### Assigned task
Among the lines of the records, please find those that contain the word "visualize" and copy them.

### Input records
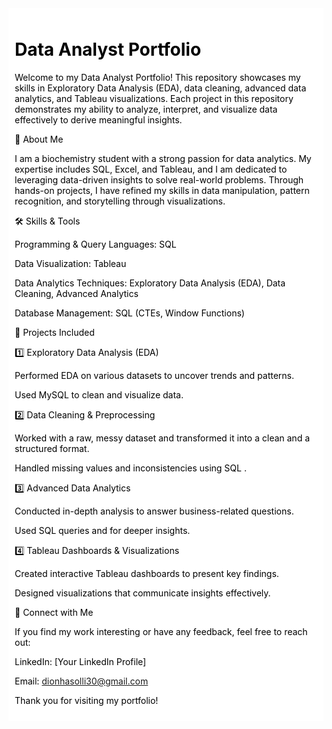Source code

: 
<div style="background-color: white; padding: 10px; color: black;">

# Data Analyst Portfolio

Welcome to my Data Analyst Portfolio! This repository showcases my skills in Exploratory Data Analysis (EDA), data cleaning, advanced data analytics, and Tableau visualizations. Each project in this repository demonstrates my ability to analyze, interpret, and visualize data effectively to derive meaningful insights.

📌 About Me

I am a biochemistry student with a strong passion for data analytics. My expertise includes SQL, Excel, and Tableau, and I am dedicated to leveraging data-driven insights to solve real-world problems. Through hands-on projects, I have refined my skills in data manipulation, pattern recognition, and storytelling through visualizations.

🛠️ Skills & Tools

Programming & Query Languages: SQL

Data Visualization: Tableau

Data Analytics Techniques: Exploratory Data Analysis (EDA), Data Cleaning, Advanced Analytics

Database Management: SQL (CTEs, Window Functions)

📂 Projects Included

1️⃣ Exploratory Data Analysis (EDA)

Performed EDA on various datasets to uncover trends and patterns.

Used MySQL to clean and visualize data.

2️⃣ Data Cleaning & Preprocessing

Worked with a raw, messy dataset and transformed it into a clean and a structured format.

Handled missing values and inconsistencies using SQL .

3️⃣ Advanced Data Analytics

Conducted in-depth analysis to answer business-related questions.

Used SQL queries and  for deeper insights.

4️⃣ Tableau Dashboards & Visualizations

Created interactive Tableau dashboards to present key findings.

Designed visualizations that communicate insights effectively.


🚀 Connect with Me

If you find my work interesting or have any feedback, feel free to reach out:

LinkedIn: [Your LinkedIn Profile]

Email: dionhasolli30@gmail.com

Thank you for visiting my portfolio! 

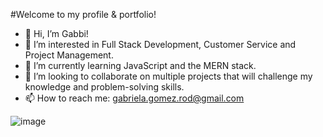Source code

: #Welcome to my profile & portfolio!

- 👋 Hi, I’m Gabbi!
- 👀 I’m interested in Full Stack Development, Customer Service and Project Management.
- 🌱 I’m currently learning JavaScript and the MERN stack.
- 💞️ I’m looking to collaborate on multiple projects that will challenge my knowledge and problem-solving skills.
- 📫 How to reach me:  gabriela.gomez.rod@gmail.com

  
![image](https://github.com/gabbigmz/gabbigmz/assets/138724785/c09d9804-b140-44b4-98ae-99e994c567d4)

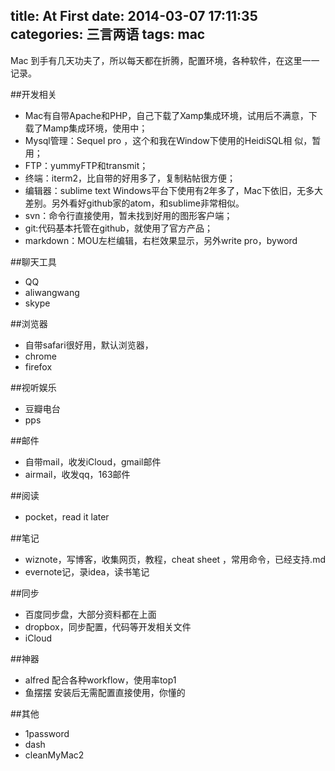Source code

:title: At First
date: 2014-03-07 17:11:35
categories: 三言两语
tags: mac
---
Mac 到手有几天功夫了，所以每天都在折腾，配置环境，各种软件，在这里一一记录。

##开发相关
- Mac有自带Apache和PHP，自己下载了Xamp集成环境，试用后不满意，下载了Mamp集成环境，使用中；
- Mysql管理：Sequel pro ，这个和我在Window下使用的HeidiSQL相
似，暂用；
- FTP：yummyFTP和transmit；
- 终端：iterm2，比自带的好用多了，复制粘帖很方便；
- 编辑器：sublime text Windows平台下使用有2年多了，Mac下依旧，无多大差别。另外看好github家的atom，和sublime非常相似。
- svn：命令行直接使用，暂未找到好用的图形客户端；
- git:代码基本托管在github，就使用了官方产品；
- markdown：MOU左栏编辑，右栏效果显示，另外write pro，byword

##聊天工具
- QQ
- aliwangwang
- skype

##浏览器
- 自带safari很好用，默认浏览器，
- chrome
- firefox
<!--more-->
##视听娱乐
- 豆瓣电台
- pps

##邮件
- 自带mail，收发iCloud，gmail邮件
- airmail，收发qq，163邮件

##阅读
- pocket，read it later

##笔记
- wiznote，写博客，收集网页，教程，cheat sheet ，常用命令，已经支持.md
- evernote记，录idea，读书笔记

##同步
- 百度同步盘，大部分资料都在上面
- dropbox，同步配置，代码等开发相关文件
- iCloud

##神器
- alfred 配合各种workflow，使用率top1
- 鱼摆摆 安装后无需配置直接使用，你懂的

##其他
- 1password 
- dash
- cleanMyMac2



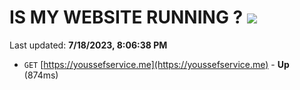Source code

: # IS MY WEBSITE RUNNING ? [![](https://img.shields.io/static/v1?label=Sponsor&message=%E2%9D%A4&logo=GitHub&color=%23fe8e86)](https://github.com/sponsors/<username>)

Last updated: **7/18/2023, 8:06:38 PM**

- `GET` [https://youssefservice.me](https://youssefservice.me) - **Up** (874ms)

### Written solution
Welcome to my Data Analyst Portfolio! This repository showcases my skills in Exploratory Data Analysis (EDA), data cleaning, advanced data analytics, and Tableau visualizations. Each project in this repository demonstrates my ability to analyze, interpret, and visualize data effectively to derive meaningful insights.
Used MySQL to clean and visualize data.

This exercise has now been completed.